SUPPLIED MATERIAL below:

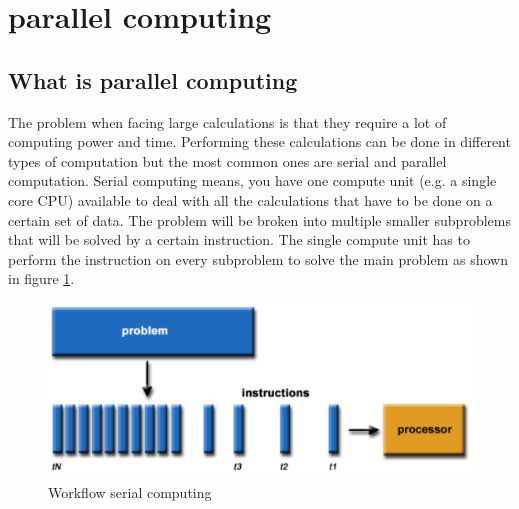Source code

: \documentclass[a4paper, 11pt]{report}
\begin{document}
\section{parallel computing}
	\subsection{What is parallel computing}
The problem when facing large calculations is that they require a lot of computing power and time. Performing these calculations can be done in different types of computation but the most common ones are serial and parallel computation. Serial computing means, you have one compute unit (e.g. a single core CPU) available to deal with all the calculations that have to be done on a certain set of data. The problem will be broken into multiple smaller subproblems that will be solved by a certain instruction. The single compute unit has to perform the instruction on every subproblem to solve the main problem as shown in figure \ref{fig:SerialC}.
	\begin{figure}[h]
		\centering
		\includegraphics[scale=.4]{images/serialProblem.pdf}
		\caption{Workflow serial computing}
		\label{fig:SerialC}
	\end{figure}
\end{document}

End of SUPPLIED MATERIAL.

Repeat the records above verbatim, with no pictures in the result.

Source code

: \documentclass[a4paper, 11pt]{report}
\begin{document}
\section{parallel computing}
	\subsection{What is parallel computing}
The problem when facing large calculations is that they require a lot of computing power and time. Performing these calculations can be done in different types of computation but the most common ones are serial and parallel computation. Serial computing means, you have one compute unit (e.g. a single core CPU) available to deal with all the calculations that have to be done on a certain set of data. The problem will be broken into multiple smaller subproblems that will be solved by a certain instruction. The single compute unit has to perform the instruction on every subproblem to solve the main problem as shown in figure \ref{fig:SerialC}.
	\begin{figure}[h]
		\centering
		\includegraphics[scale=.4]{images/serialProblem.pdf}
		\caption{Workflow serial computing}
		\label{fig:SerialC}
	\end{figure}
\end{document}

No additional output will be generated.